(Data entries)
.....
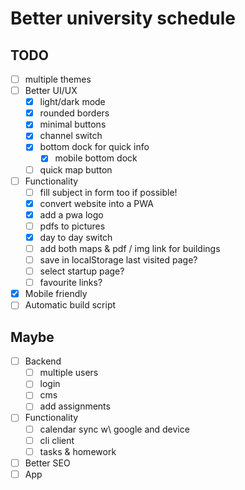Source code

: # Better university schedule

## TODO

- [ ] multiple themes
- [ ] Better UI/UX
  - [x] light/dark mode
  - [x] rounded borders
  - [x] minimal buttons
  - [x] channel switch
  - [x] bottom dock for quick info
    - [x] mobile bottom dock
  - [ ] quick map button
- [ ] Functionality
  - [ ] fill subject in form too if possible!
  - [x] convert website into a PWA
  - [x] add a pwa logo
  - [ ] pdfs to pictures
  - [x] day to day switch
  - [ ] add both maps & pdf / img link for buildings
  - [ ] save in localStorage last visited page?
  - [ ] select startup page?
  - [ ] favourite links?
- [x] Mobile friendly
- [ ] Automatic build script

## Maybe

- [ ] Backend
  - [ ] multiple users
  - [ ] login
  - [ ] cms
  - [ ] add assignments
- [ ] Functionality
  - [ ] calendar sync w\ google and device
  - [ ] cli client
  - [ ] tasks & homework
- [ ] Better SEO
- [ ] App
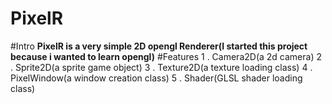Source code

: # PixelR
#Intro 
**PixelR is a very simple 2D opengl Renderer(I started this project because i wanted to learn opengl)**
#Features
1 . Camera2D(a 2d camera)
2 . Sprite2D(a sprite game object)
3 . Texture2D(a texture loading class)
4 . PixelWindow(a window creation class)
5 . Shader(GLSL shader loading class)

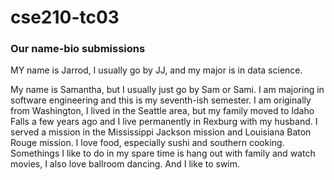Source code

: # cse210-tc03

### Our name-bio submissions

MY name is Jarrod, I usually go by JJ, and my major is in data science.

My name is Samantha, but I usually just go by Sam or Sami. I am majoring in software engineering and this is my seventh-ish semester. I am originally from Washington, I lived in the Seattle area, but my family moved to Idaho Falls a few years ago and I live permanently in Rexburg with my husband. I served a mission in the Mississippi Jackson mission and Louisiana Baton Rouge mission. I love food, especially sushi and southern cooking. Somethings I like to do in my spare time is hang out with family and watch movies, I also love ballroom dancing. And I like to swim.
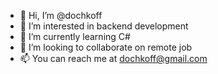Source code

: - 👋 Hi, I’m @dochkoff
- 👀 I’m interested in backend development
- 🌱 I’m currently learning C#
- 💞️ I’m looking to collaborate on remote job
- 📫 You can reach me at dochkoff@gmail.com

<!---
dochkoff/dochkoff is a ✨ special ✨ repository because its `README.md` (this file) appears on your GitHub profile.
You can click the Preview link to take a look at your changes.
--->

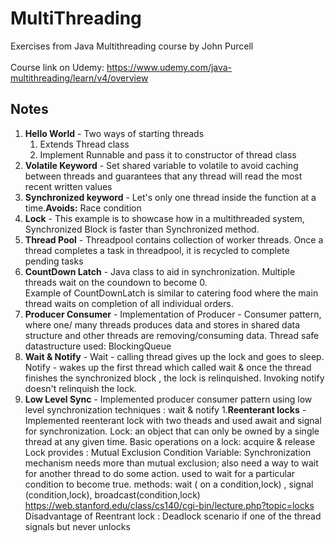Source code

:# MultiThreading
Exercises from Java Multithreading course by John Purcell
<br/><br/>
Course link on Udemy: https://www.udemy.com/java-multithreading/learn/v4/overview 

## Notes

1. **Hello World** - Two ways of starting threads 
   1. Extends Thread class
   1. Implement Runnable and pass it to constructor of thread class
1. **Volatile Keyword** - Set shared variable to volatile to avoid caching between threads
	 and guarantees that any thread will read the most recent written values
1. **Synchronized keyword** - Let's only one thread inside the function at a time.**Avoids:** Race condition
1. **Lock** - This example is to showcase how in a multithreaded system, Synchronized Block is faster than Synchronized method. 
1. **Thread Pool** - Threadpool contains collection of worker threads. Once a thread completes a task in threadpool, it is recycled to complete pending tasks
1. **CountDown Latch** - Java class to aid in synchronization. Multiple threads wait on the coundown to become 0. <br/>Example of CountDownLatch is similar to catering food where the main thread waits on completion of all individual orders.<br/>
1. **Producer Consumer** - Implementation of Producer - Consumer pattern, where one/ many threads produces data and stores in shared data structure and other threads are removing/consuming data. Thread safe datastructure used: BlockingQueue
1. **Wait & Notify** - Wait - calling thread gives up the lock and goes to sleep. Notify - wakes up the first thread which called wait & once the thread finishes the synchronized block , the lock is relinquished. Invoking notify doesn't relinquish the lock.
1. **Low Level Sync** - Implemented producer consumer pattern using low level synchronization techniques : wait & notify
1.**Reenterant locks** - Implemented reenterant lock with two theads and used await and signal for synchronization.
  Lock: an object that can only be owned by a single thread at any given time. Basic operations on a lock: acquire & release
  Lock provides : Mutual Exclusion
  Condition Variable: Synchronization mechanism needs more than mutual exclusion;
   also need a way to wait for another thread to do some action.
   used to wait for a particular condition to become true.
   methods: wait ( on a condition,lock) , signal (condition,lock), broadcast(condition,lock)
   https://web.stanford.edu/class/cs140/cgi-bin/lecture.php?topic=locks
   Disadvantage of Reentrant lock : Deadlock scenario if one of the thread signals but never unlocks 
   
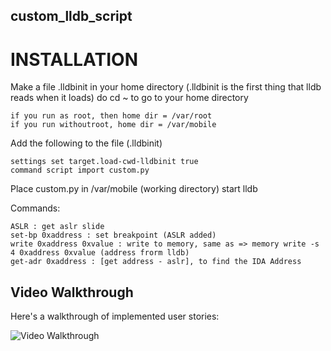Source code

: ## custom_lldb_script

# INSTALLATION

Make a file .lldbinit in your home directory (.lldbinit is the first thing that lldb reads when it loads) do cd ~ to go to your home directory
	
	if you run as root, then home dir = /var/root
	if you run withoutroot, home dir = /var/mobile
	
	
Add the following to the file (.lldbinit) 

	settings set target.load-cwd-lldbinit true
	command script import custom.py
	
	
Place custom.py in /var/mobile (working directory)
start lldb

Commands:
	
	ASLR : get aslr slide
	set-bp 0xaddress : set breakpoint (ASLR added)
	write 0xaddress 0xvalue : write to memory, same as => memory write -s 4 0xaddress 0xvalue (address frorm lldb)
	get-adr 0xaddress : [get address - aslr], to find the IDA Address


## Video Walkthrough

Here's a walkthrough of implemented user stories:

<img src='https://media.giphy.com/media/OO2FmCV9okkbBotVqj/giphy.gif' title='Test' width='' alt='Video Walkthrough' />
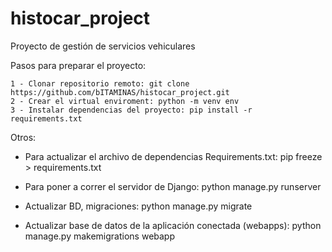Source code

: # histocar_project
Proyecto de gestión de servicios vehiculares

Pasos para preparar el proyecto:

    1 - Clonar repositorio remoto: git clone https://github.com/bITAMINAS/histocar_project.git
    2 - Crear el virtual enviroment: python -m venv env
    3 - Instalar dependencias del proyecto: pip install -r requirements.txt 

Otros:
- Para actualizar el archivo de dependencias Requirements.txt:
    pip freeze > requirements.txt

- Para poner a correr el servidor de Django:
    python manage.py runserver
- Actualizar BD, migraciones:
    python manage.py migrate

- Actualizar base de datos de la aplicación conectada (webapps):
    python manage.py makemigrations webapp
.....
(The problem) Each line in the records above should be reproduced exactly; images are not copied.

(Result of this task)
Source code

: # Better university schedule

## TODO

- [ ] multiple themes
- [ ] Better UI/UX
  - [x] light/dark mode
  - [x] rounded borders
  - [x] minimal buttons
  - [x] channel switch
  - [x] bottom dock for quick info
    - [x] mobile bottom dock
  - [ ] quick map button
- [ ] Functionality
  - [ ] fill subject in form too if possible!
  - [x] convert website into a PWA
  - [x] add a pwa logo
  - [ ] pdfs to pictures
  - [x] day to day switch
  - [ ] add both maps & pdf / img link for buildings
  - [ ] save in localStorage last visited page?
  - [ ] select startup page?
  - [ ] favourite links?
- [x] Mobile friendly
- [ ] Automatic build script

## Maybe

- [ ] Backend
  - [ ] multiple users
  - [ ] login
  - [ ] cms
  - [ ] add assignments
- [ ] Functionality
  - [ ] calendar sync w\ google and device
  - [ ] cli client
  - [ ] tasks & homework
- [ ] Better SEO
- [ ] App
Source code

: # PixelR
#Intro 
**PixelR is a very simple 2D opengl Renderer(I started this project because i wanted to learn opengl)**
#Features
1 . Camera2D(a 2d camera)
2 . Sprite2D(a sprite game object)
3 . Texture2D(a texture loading class)
4 . PixelWindow(a window creation class)
5 . Shader(GLSL shader loading class)

Source code

: # cse210-tc03

### Our name-bio submissions

MY name is Jarrod, I usually go by JJ, and my major is in data science.

My name is Samantha, but I usually just go by Sam or Sami. I am majoring in software engineering and this is my seventh-ish semester. I am originally from Washington, I lived in the Seattle area, but my family moved to Idaho Falls a few years ago and I live permanently in Rexburg with my husband. I served a mission in the Mississippi Jackson mission and Louisiana Baton Rouge mission. I love food, especially sushi and southern cooking. Somethings I like to do in my spare time is hang out with family and watch movies, I also love ballroom dancing. And I like to swim.
Source code

: - 👋 Hi, I’m @dochkoff
- 👀 I’m interested in backend development
- 🌱 I’m currently learning C#
- 💞️ I’m looking to collaborate on remote job
- 📫 You can reach me at dochkoff@gmail.com

<!---
dochkoff/dochkoff is a ✨ special ✨ repository because its `README.md` (this file) appears on your GitHub profile.
You can click the Preview link to take a look at your changes.
--->

Source code

:# MultiThreading
Exercises from Java Multithreading course by John Purcell
<br/><br/>
Course link on Udemy: https://www.udemy.com/java-multithreading/learn/v4/overview 

## Notes

1. **Hello World** - Two ways of starting threads 
   1. Extends Thread class
   1. Implement Runnable and pass it to constructor of thread class
1. **Volatile Keyword** - Set shared variable to volatile to avoid caching between threads
	 and guarantees that any thread will read the most recent written values
1. **Synchronized keyword** - Let's only one thread inside the function at a time.**Avoids:** Race condition
1. **Lock** - This example is to showcase how in a multithreaded system, Synchronized Block is faster than Synchronized method. 
1. **Thread Pool** - Threadpool contains collection of worker threads. Once a thread completes a task in threadpool, it is recycled to complete pending tasks
1. **CountDown Latch** - Java class to aid in synchronization. Multiple threads wait on the coundown to become 0. <br/>Example of CountDownLatch is similar to catering food where the main thread waits on completion of all individual orders.<br/>
1. **Producer Consumer** - Implementation of Producer - Consumer pattern, where one/ many threads produces data and stores in shared data structure and other threads are removing/consuming data. Thread safe datastructure used: BlockingQueue
1. **Wait & Notify** - Wait - calling thread gives up the lock and goes to sleep. Notify - wakes up the first thread which called wait & once the thread finishes the synchronized block , the lock is relinquished. Invoking notify doesn't relinquish the lock.
1. **Low Level Sync** - Implemented producer consumer pattern using low level synchronization techniques : wait & notify
1.**Reenterant locks** - Implemented reenterant lock with two theads and used await and signal for synchronization.
  Lock: an object that can only be owned by a single thread at any given time. Basic operations on a lock: acquire & release
  Lock provides : Mutual Exclusion
  Condition Variable: Synchronization mechanism needs more than mutual exclusion;
   also need a way to wait for another thread to do some action.
   used to wait for a particular condition to become true.
   methods: wait ( on a condition,lock) , signal (condition,lock), broadcast(condition,lock)
   https://web.stanford.edu/class/cs140/cgi-bin/lecture.php?topic=locks
   Disadvantage of Reentrant lock : Deadlock scenario if one of the thread signals but never unlocks 
   
Source code

: ## custom_lldb_script

# INSTALLATION

Make a file .lldbinit in your home directory (.lldbinit is the first thing that lldb reads when it loads) do cd ~ to go to your home directory
	
	if you run as root, then home dir = /var/root
	if you run withoutroot, home dir = /var/mobile
	
	
Add the following to the file (.lldbinit) 

	settings set target.load-cwd-lldbinit true
	command script import custom.py
	
	
Place custom.py in /var/mobile (working directory)
start lldb

Commands:
	
	ASLR : get aslr slide
	set-bp 0xaddress : set breakpoint (ASLR added)
	write 0xaddress 0xvalue : write to memory, same as => memory write -s 4 0xaddress 0xvalue (address frorm lldb)
	get-adr 0xaddress : [get address - aslr], to find the IDA Address


## Video Walkthrough

Here's a walkthrough of implemented user stories:

<img src='https://media.giphy.com/media/OO2FmCV9okkbBotVqj/giphy.gif' title='Test' width='' alt='Video Walkthrough' />
Source code

: # histocar_project
Proyecto de gestión de servicios vehiculares

Pasos para preparar el proyecto:

    1 - Clonar repositorio remoto: git clone https://github.com/bITAMINAS/histocar_project.git
    2 - Crear el virtual enviroment: python -m venv env
    3 - Instalar dependencias del proyecto: pip install -r requirements.txt 

Otros:
- Para actualizar el archivo de dependencias Requirements.txt:
    pip freeze > requirements.txt

- Para poner a correr el servidor de Django:
    python manage.py runserver
- Actualizar BD, migraciones:
    python manage.py migrate

- Actualizar base de datos de la aplicación conectada (webapps):
    python manage.py makemigrations webapp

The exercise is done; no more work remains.